ことばの力
【 ことばの力 】
今回のセッションのテーマは「ことばの力」です。
「ことば」は不思議な力を持っています。
それは、日々の日常の仕事や生活の中でのコミュニケーションの手段であるとともに、我々の考えや感情や意志を表現する上で不可欠の手段です。文字の形を獲得したことばは、歴史的に形成・蓄積された我々の世界や民族や信仰についての認識をしっかりと次の世代に伝える記憶装置としての役割を果たしてきました。
ことばは、また、論理的な思考の母胎でもあります。「黒い猫」と言うフレーズは、「黒い猫は猫である」ことを含意します。ことばの力が内包する論理性と文字の発明がなかったら、数学は生まれてこなかったでしょう。ことばとのアナロジーなしでは、「自然は数学ということばで書かれている」というガリレオの認識も生まれてこなかったはずです。

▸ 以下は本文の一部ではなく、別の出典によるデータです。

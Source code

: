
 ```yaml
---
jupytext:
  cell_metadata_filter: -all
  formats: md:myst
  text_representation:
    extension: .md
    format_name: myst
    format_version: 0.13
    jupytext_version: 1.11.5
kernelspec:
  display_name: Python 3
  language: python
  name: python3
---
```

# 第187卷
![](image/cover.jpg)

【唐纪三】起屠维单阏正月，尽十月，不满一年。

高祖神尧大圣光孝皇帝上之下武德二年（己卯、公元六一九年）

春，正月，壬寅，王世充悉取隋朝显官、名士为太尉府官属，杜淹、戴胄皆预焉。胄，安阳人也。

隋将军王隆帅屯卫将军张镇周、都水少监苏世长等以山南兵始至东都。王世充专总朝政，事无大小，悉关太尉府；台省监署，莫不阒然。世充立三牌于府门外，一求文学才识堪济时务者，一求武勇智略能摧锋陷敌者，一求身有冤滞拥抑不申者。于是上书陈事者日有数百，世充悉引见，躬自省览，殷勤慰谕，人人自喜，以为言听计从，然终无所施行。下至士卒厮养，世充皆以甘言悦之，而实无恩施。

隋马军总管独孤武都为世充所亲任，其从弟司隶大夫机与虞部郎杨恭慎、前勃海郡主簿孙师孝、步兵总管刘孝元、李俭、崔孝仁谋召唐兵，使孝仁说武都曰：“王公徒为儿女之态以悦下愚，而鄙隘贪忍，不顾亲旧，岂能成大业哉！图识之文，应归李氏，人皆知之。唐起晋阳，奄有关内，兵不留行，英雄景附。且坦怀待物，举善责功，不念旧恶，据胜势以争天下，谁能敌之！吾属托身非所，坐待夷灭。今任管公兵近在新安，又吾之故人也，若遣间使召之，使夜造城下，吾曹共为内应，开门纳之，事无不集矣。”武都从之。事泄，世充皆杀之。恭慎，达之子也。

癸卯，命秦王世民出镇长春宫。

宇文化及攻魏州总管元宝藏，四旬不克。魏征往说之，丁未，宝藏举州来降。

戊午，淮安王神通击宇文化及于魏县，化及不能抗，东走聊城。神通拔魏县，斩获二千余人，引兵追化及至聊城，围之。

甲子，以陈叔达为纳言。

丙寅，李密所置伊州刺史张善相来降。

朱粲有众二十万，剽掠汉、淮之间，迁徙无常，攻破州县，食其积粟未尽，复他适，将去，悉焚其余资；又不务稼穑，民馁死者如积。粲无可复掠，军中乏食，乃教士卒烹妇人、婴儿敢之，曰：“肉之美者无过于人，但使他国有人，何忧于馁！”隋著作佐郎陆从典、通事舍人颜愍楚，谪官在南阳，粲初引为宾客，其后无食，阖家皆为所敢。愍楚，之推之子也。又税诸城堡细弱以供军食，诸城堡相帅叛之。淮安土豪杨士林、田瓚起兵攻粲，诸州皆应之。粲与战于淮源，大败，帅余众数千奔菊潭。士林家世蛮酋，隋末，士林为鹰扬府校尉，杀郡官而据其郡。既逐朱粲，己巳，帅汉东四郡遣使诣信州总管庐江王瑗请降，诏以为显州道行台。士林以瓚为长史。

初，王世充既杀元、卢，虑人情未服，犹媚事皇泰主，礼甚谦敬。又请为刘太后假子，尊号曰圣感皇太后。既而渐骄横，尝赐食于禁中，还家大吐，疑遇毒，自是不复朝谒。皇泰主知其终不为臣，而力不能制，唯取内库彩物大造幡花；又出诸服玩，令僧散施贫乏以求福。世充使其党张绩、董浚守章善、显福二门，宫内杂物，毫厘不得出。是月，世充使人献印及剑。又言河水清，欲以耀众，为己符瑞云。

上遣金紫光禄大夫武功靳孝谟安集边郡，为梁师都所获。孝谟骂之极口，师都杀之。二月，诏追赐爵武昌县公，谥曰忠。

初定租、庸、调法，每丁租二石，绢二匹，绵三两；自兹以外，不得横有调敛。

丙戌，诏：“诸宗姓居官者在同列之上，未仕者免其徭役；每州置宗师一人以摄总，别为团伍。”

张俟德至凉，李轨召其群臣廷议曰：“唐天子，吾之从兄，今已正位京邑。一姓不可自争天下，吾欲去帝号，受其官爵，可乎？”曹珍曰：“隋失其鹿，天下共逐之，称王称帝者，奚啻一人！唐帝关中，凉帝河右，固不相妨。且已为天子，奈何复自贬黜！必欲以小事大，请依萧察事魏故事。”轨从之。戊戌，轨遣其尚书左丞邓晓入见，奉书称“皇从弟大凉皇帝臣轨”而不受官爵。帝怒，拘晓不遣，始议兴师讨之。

我々人間が、社会的な集団を形成し、宗教や芸術を作りあげ、科学・技術を発展させてきた営為の基礎に、人間に与えられたことばの力があることは明確です。「賢い人=ホモサピエンス」にとって、ことばは彼が持つ最強かつ万能の道具なののです。
道具という比喩は適切ではないかもしれません。なぜなら、こうした人間がもつことばの力=言語能力は、外在的なものではなく人間に生まれつき備わった内在的な能力で、人間という動物を他の動物から区別する、いわば生物学的特徴だからです。我々は、意識的に学習することなく、誰でも言語能力を持つのです。

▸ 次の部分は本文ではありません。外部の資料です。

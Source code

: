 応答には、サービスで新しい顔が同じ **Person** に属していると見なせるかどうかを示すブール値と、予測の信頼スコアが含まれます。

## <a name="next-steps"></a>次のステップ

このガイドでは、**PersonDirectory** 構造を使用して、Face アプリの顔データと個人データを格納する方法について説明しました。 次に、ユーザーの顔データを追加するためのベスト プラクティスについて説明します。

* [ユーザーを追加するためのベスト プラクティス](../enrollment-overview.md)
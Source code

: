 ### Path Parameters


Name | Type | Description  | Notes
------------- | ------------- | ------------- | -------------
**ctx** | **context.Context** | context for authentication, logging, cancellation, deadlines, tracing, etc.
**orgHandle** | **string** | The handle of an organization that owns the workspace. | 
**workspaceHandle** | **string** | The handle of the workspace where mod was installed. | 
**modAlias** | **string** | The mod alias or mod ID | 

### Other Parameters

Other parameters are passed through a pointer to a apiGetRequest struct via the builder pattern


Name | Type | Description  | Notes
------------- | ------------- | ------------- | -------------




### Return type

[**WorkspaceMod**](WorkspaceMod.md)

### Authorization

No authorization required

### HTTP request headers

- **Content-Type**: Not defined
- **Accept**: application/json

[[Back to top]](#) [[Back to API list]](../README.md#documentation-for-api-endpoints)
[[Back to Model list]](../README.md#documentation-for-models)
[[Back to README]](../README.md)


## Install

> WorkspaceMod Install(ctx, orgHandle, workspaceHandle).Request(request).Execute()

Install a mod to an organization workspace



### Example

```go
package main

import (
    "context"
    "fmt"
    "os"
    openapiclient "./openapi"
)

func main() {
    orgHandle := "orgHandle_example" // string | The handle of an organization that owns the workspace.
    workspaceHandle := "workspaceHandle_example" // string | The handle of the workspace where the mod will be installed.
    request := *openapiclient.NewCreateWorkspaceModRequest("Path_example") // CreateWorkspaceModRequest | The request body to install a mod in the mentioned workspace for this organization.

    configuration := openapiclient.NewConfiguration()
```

チョムスキーは、人間の言語能力の獲得を、ある個人に起きた遺伝子の突然変異から始まったと考えます。(以下 "The Science of Language" から)
「ある人の上に、その子孫にずっと伝えられる何かが起きた。あきらかに非常に短い間に、その遺伝子の変化はそのグループ内で優勢になった。それは、淘汰上の何らかの有利さがあったに違いない。ただ、それは非常に短い時間に、血縁上の小さなグループで起きた。」
その変異とはなんだったのか? 彼はそれは心の中のオブジェクトを Merge する能力の獲得だったと言います。
「我々に起きたこととは、我々は すでに構成された心の中のオブジェクトをとって、それから、さらに大きな心の中のオブジェクトを構成することを可能にする操作を獲得したのだ。それがMergeだ。それを獲得するやいなや、人は、利用可能な表現や思考の階層的構造の無限の多様性をもつことになる。」
この時、我々は、動物としてすでに感覚・運動システムを持っていて、また、物事をなんらかのしかたで心に思い描くといったような原始的な思考のシステムを持っていたと言います。

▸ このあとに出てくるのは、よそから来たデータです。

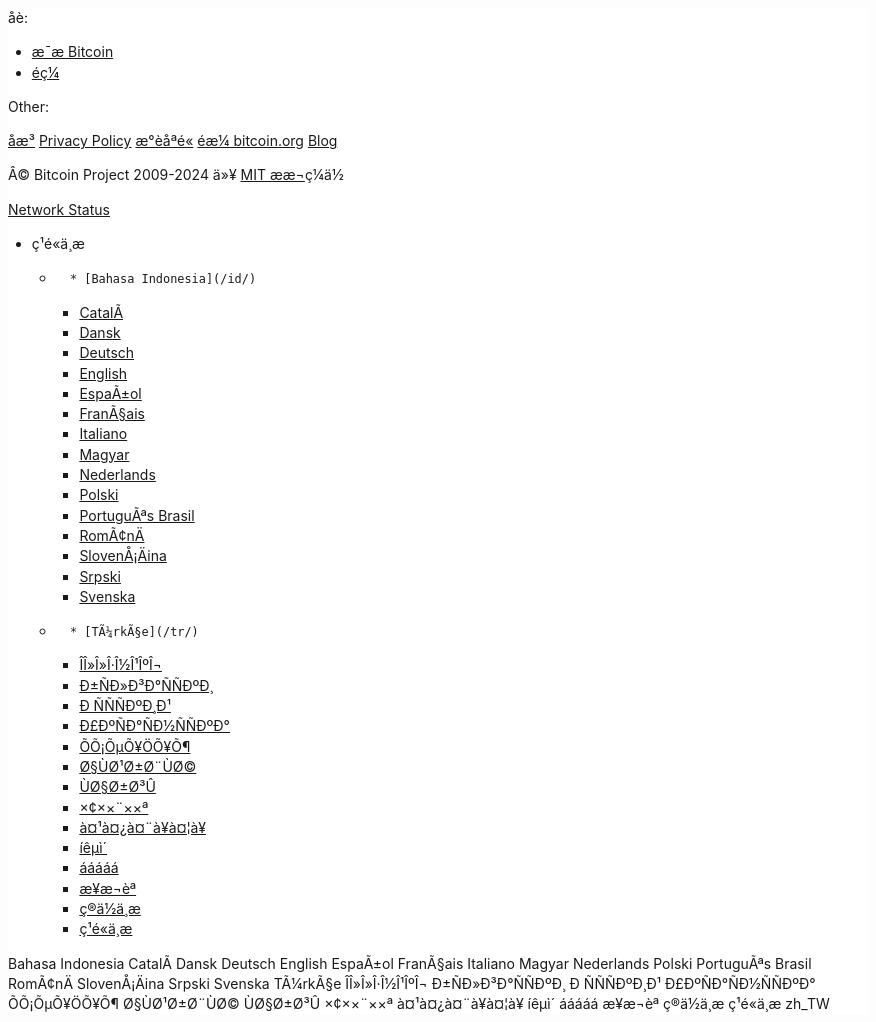 åè:

  * [æ¯æ Bitcoin](/zh_TW/support-bitcoin)
  * [éç¼](/zh_TW/development)

Other:

[åæ³](/zh_TW/legal) [Privacy Policy](/en/privacy)
[æ°èåªé«](/zh_TW/press) [éæ¼ bitcoin.org](/zh_TW/about-us)
[Blog](/en/blog)

Â© Bitcoin Project 2009-2024 ä»¥ [MIT
ææ¬](http://opensource.org/licenses/mit-license.php)ç¼ä½

[Network Status](/en/alerts)

  * ç¹é«ä¸­æ
    *       * [Bahasa Indonesia](/id/)
      * [CatalÃ ](/ca/)
      * [Dansk](/da/)
      * [Deutsch](/de/)
      * [English](/en/)
      * [EspaÃ±ol](/es/)
      * [FranÃ§ais](/fr/)
      * [Italiano](/it/)
      * [Magyar](/hu/)
      * [Nederlands](/nl/)
      * [Polski](/pl/)
      * [PortuguÃªs Brasil](/pt_BR/)
      * [RomÃ¢nÄ](/ro/)
      * [SlovenÅ¡Äina](/sl/)
      * [Srpski](/sr/)
      * [Svenska](/sv/)
    *       * [TÃ¼rkÃ§e](/tr/)
      * [ÎÎ»Î»Î·Î½Î¹ÎºÎ¬](/el/)
      * [Ð±ÑÐ»Ð³Ð°ÑÑÐºÐ¸](/bg/)
      * [Ð ÑÑÑÐºÐ¸Ð¹](/ru/)
      * [Ð£ÐºÑÐ°ÑÐ½ÑÑÐºÐ°](/uk/)
      * [ÕÕ¡ÕµÕ¥ÖÕ¥Õ¶](/hy/)
      * [Ø§ÙØ¹Ø±Ø¨ÙØ©](/ar/)
      * [ÙØ§Ø±Ø³Û](/fa/)
      * [×¢××¨××ª](/he/)
      * [à¤¹à¤¿à¤¨à¥à¤¦à¥](/hi/)
      * [íêµ­ì´](/ko/)
      * [ááááá](/km/)
      * [æ¥æ¬èª](/ja/)
      * [ç®ä½ä¸­æ](/zh_CN/)
      * [ç¹é«ä¸­æ](/zh_TW/)

Bahasa Indonesia CatalÃ  Dansk Deutsch English EspaÃ±ol FranÃ§ais Italiano
Magyar Nederlands Polski PortuguÃªs Brasil RomÃ¢nÄ SlovenÅ¡Äina Srpski
Svenska TÃ¼rkÃ§e ÎÎ»Î»Î·Î½Î¹ÎºÎ¬ Ð±ÑÐ»Ð³Ð°ÑÑÐºÐ¸ Ð ÑÑÑÐºÐ¸Ð¹
Ð£ÐºÑÐ°ÑÐ½ÑÑÐºÐ° ÕÕ¡ÕµÕ¥ÖÕ¥Õ¶ Ø§ÙØ¹Ø±Ø¨ÙØ© ÙØ§Ø±Ø³Û ×¢××¨××ª
à¤¹à¤¿à¤¨à¥à¤¦à¥ íêµ­ì´ ááááá æ¥æ¬èª ç®ä½ä¸­æ
ç¹é«ä¸­æ zh_TW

「ひとたび、人がこれらと構成の技術Mergeを使って、階層的に構造化された表現の無限の多様性を獲得すると、人は、突然、それまで誰もできなかったやり方で、考え、計画し、解釈することができるようになった。...そして、この多様な思考を、なんとかして外部化しようという考えが生まれる。 ... そうしたものとして、言語の進化を捉えることができる。」
こうした言語の進化のイメージは、とても刺激的なものでした。
なぜなら、ことばを話す我々はみな、遡れば、言語能力を獲得した少数のミュータントの子孫だということになるからです。
昨年ノーベル賞を受賞したスヴァンテ・ペーボは、ホモ・サピエンスとネアンデルタール人は、交配していたといいます。言語能力が高くはなかったとみなされているネアンデルタール人から見れば、仲間と意思を通ずることのできる人類は、テレパシーの能力を持っているように見えたかもしれません。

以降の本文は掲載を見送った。